I’d like to be able to report that I could still smell the intrigue. But that would be a lie. It seemed to have become a quiet venue for visiting delegates attending various conferences and seminars. In other words, bureaucrats. Boring.

Which brings me to the becak. More or less pronounced bet-jak, it is a three-wheeled pedicab. The driver sits above and behind his passenger, who sits in a padded seat under an awning. Once there were in excess of a hundred thousand Jakartan becaks. Now the number is below twenty thousand and dropping rapidly.

The becak was vanishing by government decree. It created a bad image for a modern and metropolitan international city. It was a backward, inhumane eyesore. It was a vestige of colonialism, the native wracking his body to tote his better. It was a nuisance.

All true. No argument. But the becak was also the conveyance of the poor who could not afford a taxi or even a bus. The becak was integral to mainstream Jakarta.

Long banned in the city center, the becak was being scooped up in a widening radius by government trucks, like so much garbage. They were dumped into Jakarta Bay, where they served as a fish reef. Total eradication was the goal.

So I couldn’t just step out of the Hotel Indonesia at high noon and hail a becak.

But there was a way.

Jakarta was a restless and vibrant twenty-four hour per day city of night owls and early birds. People were up late or early, visiting, doing things, ducking the ferocious midday sun. The government trucks, however, did not patrol at night. Becaks could ply their trade close to the affluent core and fade into the back roads and alleys when the sun and the trucks appeared.

I walked into the pre-dawn. Four blocks from the hotel, on a secondary street of small shops, I found my becak driver.

He was short, leathery, and smiling. His name was Malik. Through a combination of gestures, handbook Indonesian, and a smattering of English and Dutch and generic pidgin we managed an agreement. For a price he would be my transportation and my teacher.

At the outset, before the trouble, it was a mutually satisfactory arrangement. He was grateful to have an exclusive passenger who was paying him relatively well, I to have an insider as a guide.
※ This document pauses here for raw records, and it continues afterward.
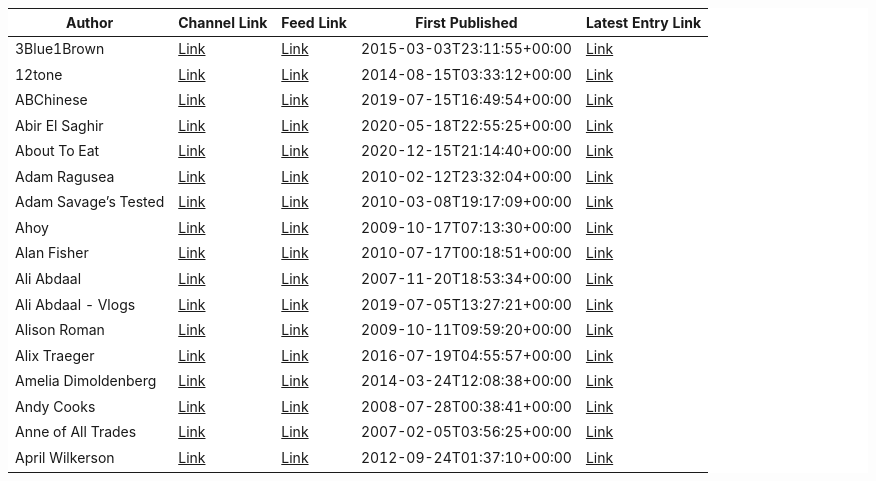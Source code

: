 | Author                                                             | Channel Link                                                     | Feed Link                                                                            | First Published           | Latest Entry Link                                   |
| ------------------------------------------------------------------ | ---------------------------------------------------------------- | ------------------------------------------------------------------------------------ | ------------------------- | --------------------------------------------------- |
| 3Blue1Brown                                                        | [Link](https://www.youtube.com/channel/UCYO_jab_esuFRV4b17AJtAw) | [Link](https://www.youtube.com/feeds/videos.xml?channel_id=UCYO_jab_esuFRV4b17AJtAw) | 2015-03-03T23:11:55+00:00 | [Link](https://www.youtube.com/shorts/j5h9dBtWZXM)  |
| 12tone                                                             | [Link](https://www.youtube.com/channel/UCTUtqcDkzw7bisadh6AOx5w) | [Link](https://www.youtube.com/feeds/videos.xml?channel_id=UCTUtqcDkzw7bisadh6AOx5w) | 2014-08-15T03:33:12+00:00 | [Link](https://www.youtube.com/watch?v=mH8-WGUJnz8) |
| ABChinese                                                          | [Link](https://www.youtube.com/channel/UCZFvu4GPr5BjZm6YqdFFoOQ) | [Link](https://www.youtube.com/feeds/videos.xml?channel_id=UCZFvu4GPr5BjZm6YqdFFoOQ) | 2019-07-15T16:49:54+00:00 | [Link](https://www.youtube.com/watch?v=_cCx-g2R-FY) |
| Abir El Saghir                                                     | [Link](https://www.youtube.com/channel/UCgoKH0e1n5II305aJamUnWA) | [Link](https://www.youtube.com/feeds/videos.xml?channel_id=UCgoKH0e1n5II305aJamUnWA) | 2020-05-18T22:55:25+00:00 | [Link](https://www.youtube.com/shorts/0jSCeW4-5rI)  |
| About To Eat                                                       | [Link](https://www.youtube.com/channel/UCVd4vxmL1SO5wHe8VpyA_NA) | [Link](https://www.youtube.com/feeds/videos.xml?channel_id=UCVd4vxmL1SO5wHe8VpyA_NA) | 2020-12-15T21:14:40+00:00 | [Link](https://www.youtube.com/shorts/VG7rsyv5oYo)  |
| Adam Ragusea                                                       | [Link](https://www.youtube.com/channel/UC9_p50tH3WmMslWRWKnM7dQ) | [Link](https://www.youtube.com/feeds/videos.xml?channel_id=UC9_p50tH3WmMslWRWKnM7dQ) | 2010-02-12T23:32:04+00:00 | [Link](https://www.youtube.com/watch?v=HAZ_dQES6Do) |
| Adam Savage’s Tested                                               | [Link](https://www.youtube.com/channel/UCiDJtJKMICpb9B1qf7qjEOA) | [Link](https://www.youtube.com/feeds/videos.xml?channel_id=UCiDJtJKMICpb9B1qf7qjEOA) | 2010-03-08T19:17:09+00:00 | [Link](https://www.youtube.com/watch?v=08uxeB2pIC8) |
| Ahoy                                                               | [Link](https://www.youtube.com/channel/UCE1jXbVAGJQEORz9nZqb5bQ) | [Link](https://www.youtube.com/feeds/videos.xml?channel_id=UCE1jXbVAGJQEORz9nZqb5bQ) | 2009-10-17T07:13:30+00:00 | [Link](https://www.youtube.com/watch?v=fuSRjyR_ZJU) |
| Alan Fisher                                                        | [Link](https://www.youtube.com/channel/UC-LM91jkqJdWFvm9B5G-w7Q) | [Link](https://www.youtube.com/feeds/videos.xml?channel_id=UC-LM91jkqJdWFvm9B5G-w7Q) | 2010-07-17T00:18:51+00:00 | [Link](https://www.youtube.com/watch?v=q88SwHsm4rk) |
| Ali Abdaal                                                         | [Link](https://www.youtube.com/channel/UCoOae5nYA7VqaXzerajD0lg) | [Link](https://www.youtube.com/feeds/videos.xml?channel_id=UCoOae5nYA7VqaXzerajD0lg) | 2007-11-20T18:53:34+00:00 | [Link](https://www.youtube.com/shorts/MTUTUnqD2LA)  |
| Ali Abdaal - Vlogs                                                 | [Link](https://www.youtube.com/channel/UCjRu7LS9QmlR4nygPDs0_7A) | [Link](https://www.youtube.com/feeds/videos.xml?channel_id=UCjRu7LS9QmlR4nygPDs0_7A) | 2019-07-05T13:27:21+00:00 | [Link](https://www.youtube.com/watch?v=GiuXo0axngQ) |
| Alison Roman                                                       | [Link](https://www.youtube.com/channel/UCP2dODeygZWBJe2xoby-XzQ) | [Link](https://www.youtube.com/feeds/videos.xml?channel_id=UCP2dODeygZWBJe2xoby-XzQ) | 2009-10-11T09:59:20+00:00 | [Link](https://www.youtube.com/shorts/_UyD2LUmm1c)  |
| Alix Traeger                                                       | [Link](https://www.youtube.com/channel/UCfWTWYoK4l4KGgaC2--MAaQ) | [Link](https://www.youtube.com/feeds/videos.xml?channel_id=UCfWTWYoK4l4KGgaC2--MAaQ) | 2016-07-19T04:55:57+00:00 | [Link](https://www.youtube.com/shorts/FHahcU5yIN4)  |
| Amelia Dimoldenberg                                                | [Link](https://www.youtube.com/channel/UCyQ-DUV6lZgoL8wiPusYiUg) | [Link](https://www.youtube.com/feeds/videos.xml?channel_id=UCyQ-DUV6lZgoL8wiPusYiUg) | 2014-03-24T12:08:38+00:00 | [Link](https://www.youtube.com/shorts/wp-GFP-CPqA)  |
| Andy Cooks                                                         | [Link](https://www.youtube.com/channel/UCqNkn5PNeSqbQTAR5RP-L-Q) | [Link](https://www.youtube.com/feeds/videos.xml?channel_id=UCqNkn5PNeSqbQTAR5RP-L-Q) | 2008-07-28T00:38:41+00:00 | [Link](https://www.youtube.com/shorts/ODOO0JFofuw)  |
| Anne of All Trades                                                 | [Link](https://www.youtube.com/channel/UCCkFJmUgzrZdkeHl_qPItsA) | [Link](https://www.youtube.com/feeds/videos.xml?channel_id=UCCkFJmUgzrZdkeHl_qPItsA) | 2007-02-05T03:56:25+00:00 | [Link](https://www.youtube.com/watch?v=dAvfMy0nOxs) |
| April Wilkerson                                                    | [Link](https://www.youtube.com/channel/UC4v2tQ8GqP0RbmAzhp4IFkQ) | [Link](https://www.youtube.com/feeds/videos.xml?channel_id=UC4v2tQ8GqP0RbmAzhp4IFkQ) | 2012-09-24T01:37:10+00:00 | [Link](https://www.youtube.com/watch?v=hFx59EbVzMc) |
We toured the neighborhoods, which were actually a patchwork of self-contained villages known as kampungs. Over the years, people had migrated from the countryside, essentially bringing their kampungs with them. They ranged from modest middle class to squalid, but were generally quite tidy, considering the numbers of residents shoehorned into them. Kampung streets were often little more than footpaths, barely wide enough for a becak. Canals built by Dutch colonials homesick for Amsterdam provided another means of kampung transportation. I won’t tell you how the canal water had taken on the color and aroma it had. The common denominator, though, was the people. They were almost without exception friendly and sincere.

I asked Malik about the government crackdown on becaks. He shrugged and said what else could he do? I said I’d read that the government was retraining drivers to be shoemakers and blacksmiths and vegetable vendors and so forth. He laughed and said that he was fifty-three years old, and that the average life expectancy of an Indonesian male was fifty-one. Let them make cobblers and peddlers out of the young, he said; I’ve been statistically dead for two years. And besides, Malik added, he ate and slept in his becak. What would he do for a home? He came from a rural village, but hadn’t been back there for years.

I told Malik he was lucky they hadn’t already confiscated his becak. His smile widened into a grin as he pointed out a rust spot on the otherwise immaculate framework. They had grabbed his becak. He had paid a fisherman to locate, hook, and reel it in.